Women's Cerium SV on a cold fall day at Ladies Pass, Alpine Lakes Wilderness - WA 
Intro:
Over the past couple of years Arc'teryx has come out with a lot of apparel with down in them. I've had my eyes on a several pieces, particularly their 4 season jackets. With a lackluster winter of 2014/2015 I didn't really use much winter weight gear, it wasn't until this summer and fall I've put in some mileage with my Cerium SV. Normally I only review men's apparel, but occasional my wife wants exactly what I have. The typical case of "his and hers". So for this review I'm reviewing not only the Men's Cerium SV but also writting what my wife's thoughts on her Cerium SV as well. A double combo review that caters to both sexes!

Construction/Material:
All down garments made by Arc'teryx use down composite mapping, which involves a combination of down and Coreloft (Arc'teryx's proprietary synthetic,polyester, insulation). Synthetic insulation excels over down in moisture prone areas because of it's hydrophobic properties. This is why Arc'teryx uses synthetic insulation in high moisture areas such as the: hood, collar, hemlines and cuffs. By placing the right type of insulation in it's most advantageous place,it creates an insulating garment that will keep performing at it's best in the most variable conditions.
Down Composite Mapping
Arc'teryx has 2 main down garment lines in their collection, the Ceriums and Thoriums. All Cerium garments use 850fill goose down while the Thorium garments use 750fill goose down and a burly 40D face-fabric . It's important to remember that fill power is not the same as fill weight! Fill power is measured in cubic inches per ounce (in³/oz). 750 fill down will expand 750 cubic inches per ounce while 850 fill down will expand to 850 cubic inches per ounce under specific laboratory conditions. That means the higher the fill power, the more thermally efficient the plumes are in trapping air per given weight. Fill weight is the actual weight of the fill power used.

Along the Cerium garment line, it is subdivided into 3 categories: SL, LT, and SV. All Cerium SL's use a 7D face fabric for ultimate weightsavings. The Cerium LT and Cerium SV both use a 20D face-fabric while the main differences between the two are the fill weight and the weight of the synthetic insulation. The Cerium LT jacket in men's medium uses 97grams of 850fill down with Coreloft 80 g/m² and 100 g/m²  insulation. The Cerium SV jacket in men's medium uses 185grams of 850fill down and  Coreloft 100 g/m²  and 140 g/m²  insulation.

The entire focus of the Cerium line is a garment with maximum warmth to weight ratio. The Cerium SV takes the Cerium LT and adds almost twice as much down and increases the thickness of the Coreloft used in the composite areas. For Those looking to go to cold areas or hate being cold, but want something light weight, the Cerium SV is the solution.

How it Fits:
Cold and windy autumn day at Lake Edna 
For the Males, the Cerium SV is a trim fit but provides plenty of mobility and rang of motion in the arms. No pinching of the shoulders nor tightness under the arms. I can comfortably have a mid layer and a thin softshell underneath without loosing range of motion. (Arc'teryx Fortez Hoody and Psipon SL pullover is what i had underneath). Two simple draw strings pull the jacket closer to the body to conserve extra heat when one needs it. The medium fits me at 5'10" 160lbs.

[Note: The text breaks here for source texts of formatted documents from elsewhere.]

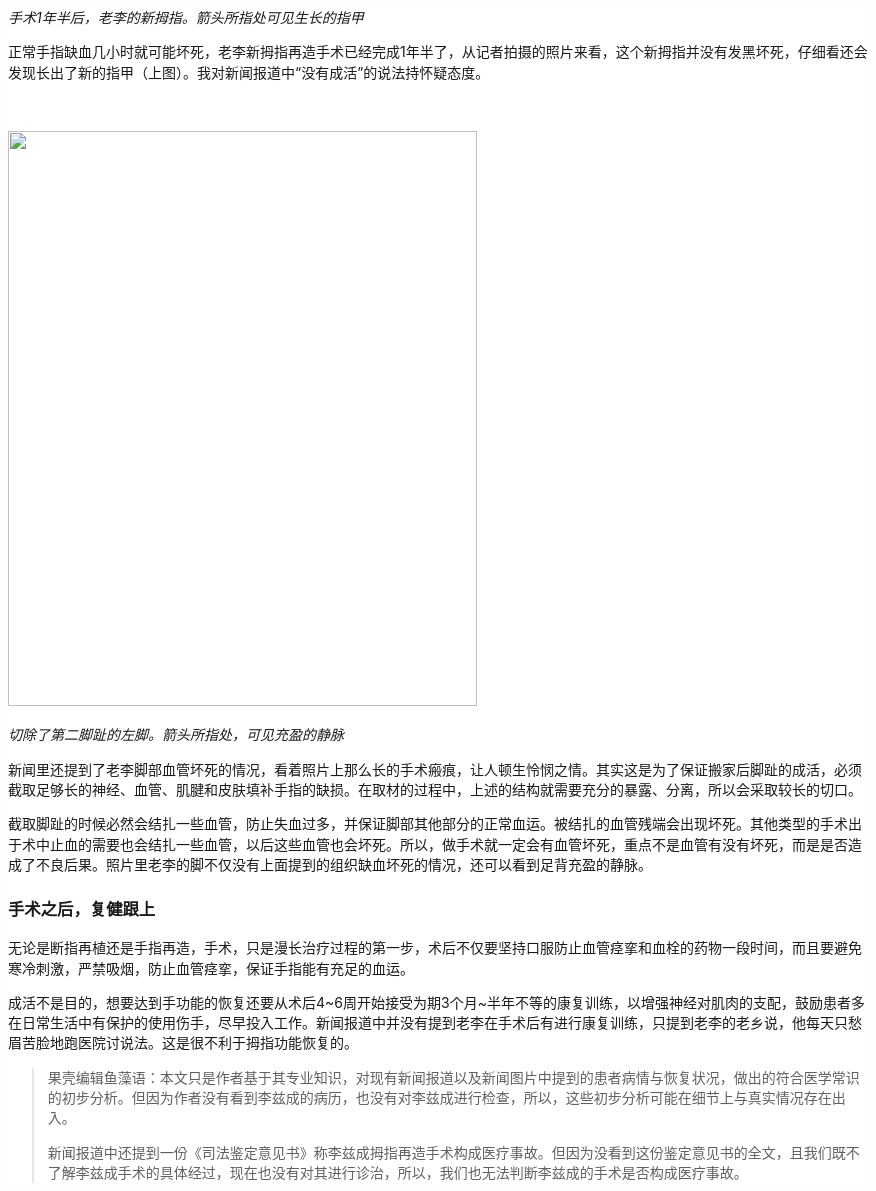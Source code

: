 _手术1年半后，老李的新拇指。箭头所指处可见生长的指甲_

正常手指缺血几小时就可能坏死，老李新拇指再造手术已经完成1年半了，从记者拍摄的照片来看，这个新拇指并没有发黑坏死，仔细看还会发现长出了新的指甲（上图）。我对新闻报道中“没有成活”的说法持怀疑态度。
  
 
  
[<img class="alignnone size-full wp-image-7393" title="bo4dhw" src="/wp-content/uploads/2011/10/bo4dhw.png" alt="" width="469" height="575" srcset="/wp-content/uploads/2011/10/bo4dhw.png 469w, /wp-content/uploads/2011/10/bo4dhw-122x150.png 122w, /wp-content/uploads/2011/10/bo4dhw-244x300.png 244w" sizes="(max-width: 469px) 100vw, 469px" />](/wp-content/uploads/2011/10/bo4dhw.png)
  
_切除了第二脚趾的左脚。箭头所指处，可见充盈的静脉_

新闻里还提到了老李脚部血管坏死的情况，看着照片上那么长的手术瘢痕，让人顿生怜悯之情。其实这是为了保证搬家后脚趾的成活，必须截取足够长的神经、血管、肌腱和皮肤填补手指的缺损。在取材的过程中，上述的结构就需要充分的暴露、分离，所以会采取较长的切口。

截取脚趾的时候必然会结扎一些血管，防止失血过多，并保证脚部其他部分的正常血运。被结扎的血管残端会出现坏死。其他类型的手术出于术中止血的需要也会结扎一些血管，以后这些血管也会坏死。所以，做手术就一定会有血管坏死，重点不是血管有没有坏死，而是是否造成了不良后果。照片里老李的脚不仅没有上面提到的组织缺血坏死的情况，还可以看到足背充盈的静脉。

### 手术之后，复健跟上

无论是断指再植还是手指再造，手术，只是漫长治疗过程的第一步，术后不仅要坚持口服防止血管痉挛和血栓的药物一段时间，而且要避免寒冷刺激，严禁吸烟，防止血管痉挛，保证手指能有充足的血运。

成活不是目的，想要达到手功能的恢复还要从术后4~6周开始接受为期3个月~半年不等的康复训练，以增强神经对肌肉的支配，鼓励患者多在日常生活中有保护的使用伤手，尽早投入工作。新闻报道中并没有提到老李在手术后有进行康复训练，只提到老李的老乡说，他每天只愁眉苦脸地跑医院讨说法。这是很不利于拇指功能恢复的。

> 果壳编辑鱼藻语：本文只是作者基于其专业知识，对现有新闻报道以及新闻图片中提到的患者病情与恢复状况，做出的符合医学常识的初步分析。但因为作者没有看到李兹成的病历，也没有对李兹成进行检查，所以，这些初步分析可能在细节上与真实情况存在出入。
> 
> 新闻报道中还提到一份《司法鉴定意见书》称李兹成拇指再造手术构成医疗事故。但因为没看到这份鉴定意见书的全文，且我们既不了解李兹成手术的具体经过，现在也没有对其进行诊治，所以，我们也无法判断李兹成的手术是否构成医疗事故。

For the Females, the Cerium SV is a trim fit which creates a waist line giving a slight hourglass taper. The size small fits my wife comfortably at 5'3" 115lbs with room for a midlayer and no pinching underneath the arms. The Cerium SV is more flattering than the Thorium SV due to a larger taper around the mid-waist.

 Pumice Ridge on Mt. Baker with the Women's Cerium SV Hoody
Performance:
I've waited a long time to post this review, over a year in fact. I really wanted to use the Cerium SV and use it through a variety of conditions. I pride myself in using my gear vs. many reviewers who just take pretty photos outside and call it a review. Between school and work sometimes it's hard to get in trips to use the Cerium SV particularly because of how warm the jacket is. For summer time backpacking, the Cerium SV is overkill in terms of warmth but it's really only a few ounces heavier than an Atom LT hoody. I suppose if one was wanting only one down jacket that has 4-season warmth, then the Cerium SV would be a good option. The Cerium SV really shines is shoulder season backpacking (fall and spring) and mountaineering.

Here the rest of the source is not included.